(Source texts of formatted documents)

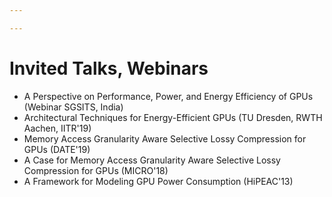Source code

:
 ```yaml
---

---
```


Invited Talks, Webinars
===
* A Perspective on Performance, Power, and Energy Efficiency of GPUs (Webinar SGSITS, India)
* Architectural Techniques for Energy-Efficient GPUs (TU Dresden, RWTH Aachen, IITR'19)
* Memory Access Granularity Aware Selective Lossy Compression for GPUs (DATE'19)
* A Case for Memory Access Granularity Aware Selective Lossy Compression for GPUs (MICRO'18)
* A Framework for Modeling GPU Power Consumption (HiPEAC'13)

__Task description__:
Exactly the lines from the one containing "for GPUs (MICRO'18)" to the final line of the data, both included, should be printed, and nothing more.

__Solution to this problem__:
* A Case for Memory Access Granularity Aware Selective Lossy Compression for GPUs (MICRO'18)
* A Framework for Modeling GPU Power Consumption (HiPEAC'13)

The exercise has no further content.